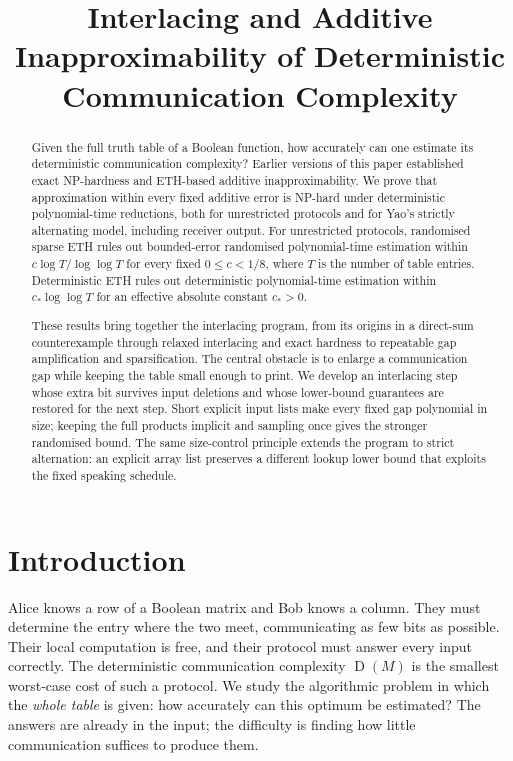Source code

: \documentclass[11pt]{article} \usepackage[utf8]{inputenc}
\theoremstyle{plain} \newtheorem{theorem}{Theorem}[section]
\theoremstyle{definition} \newaliascnt{definition}{theorem}
\newcommand{\D}{\operatorname{D}}
\begin{document}
\title{Interlacing and Additive Inapproximability of Deterministic Communication Complexity}
\author{}
\date{}
\maketitle

\begin{abstract}
Given the full truth table of a Boolean function, how accurately can one
estimate its deterministic communication complexity? Earlier versions of
this paper established exact NP-hardness and ETH-based additive
inapproximability. We prove that approximation within every fixed additive
error is NP-hard under deterministic polynomial-time reductions, both for
unrestricted protocols and for Yao's strictly alternating model, including
receiver output. For unrestricted protocols, randomised sparse ETH rules
out bounded-error randomised polynomial-time estimation within
$c\log T/\log\log T$ for every fixed $0\le c<1/8$, where $T$ is the number
of table entries. Deterministic ETH rules out deterministic polynomial-time
estimation within $c_*\log\log T$ for an effective absolute constant $c_*>0$.

These results bring together the interlacing program, from its origins in
a direct-sum counterexample through relaxed interlacing and exact hardness
to repeatable gap amplification and sparsification. The central obstacle is
to enlarge a communication gap while keeping the table small enough to
print. We develop an interlacing step whose extra bit survives input
deletions and whose lower-bound guarantees are restored for the next step.
Short explicit input lists make every fixed gap polynomial in size;
keeping the full products implicit and sampling once gives the stronger
randomised bound. The same size-control principle extends the program to
strict alternation: an explicit array list preserves a different lookup
lower bound that exploits the fixed speaking schedule.
\end{abstract}

\section{Introduction}
\label{sec:intro}

Alice knows a row of a Boolean matrix and Bob knows a column. They must
determine the entry where the two meet, communicating as few bits as possible.
Their local computation is free, and their protocol must answer every input
correctly. The deterministic communication complexity $\D(M)$ is the smallest
worst-case cost of such a protocol. We study the algorithmic problem in which
the \emph{whole table} is given: how accurately can this optimum be estimated?
The answers are already in the input; the difficulty is finding how little
communication suffices to produce them.
\end{document}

> **About this task**
Could you restate word for word the lines above from the one containing "this paper established" through the one containing "strict alternation: an", both included, and nothing else?

> **Written answer**
this paper established exact NP-hardness and ETH-based additive
inapproximability. We prove that approximation within every fixed additive
error is NP-hard under deterministic polynomial-time reductions, both for
unrestricted protocols and for Yao's strictly alternating model, including
receiver output. For unrestricted protocols, randomised sparse ETH rules
out bounded-error randomised polynomial-time estimation within
$c\log T/\log\log T$ for every fixed $0\le c<1/8$, where $T$ is the number
of table entries. Deterministic ETH rules out deterministic polynomial-time
estimation within $c_*\log\log T$ for an effective absolute constant $c_*>0$.

These results bring together the interlacing program, from its origins in
a direct-sum counterexample through relaxed interlacing and exact hardness
to repeatable gap amplification and sparsification. The central obstacle is
to enlarge a communication gap while keeping the table small enough to
print. We develop an interlacing step whose extra bit survives input
deletions and whose lower-bound guarantees are restored for the next step.
Short explicit input lists make every fixed gap polynomial in size;
keeping the full products implicit and sampling once gives the stronger
randomised bound. The same size-control principle extends the program to
strict alternation: an explicit array list preserves a different lookup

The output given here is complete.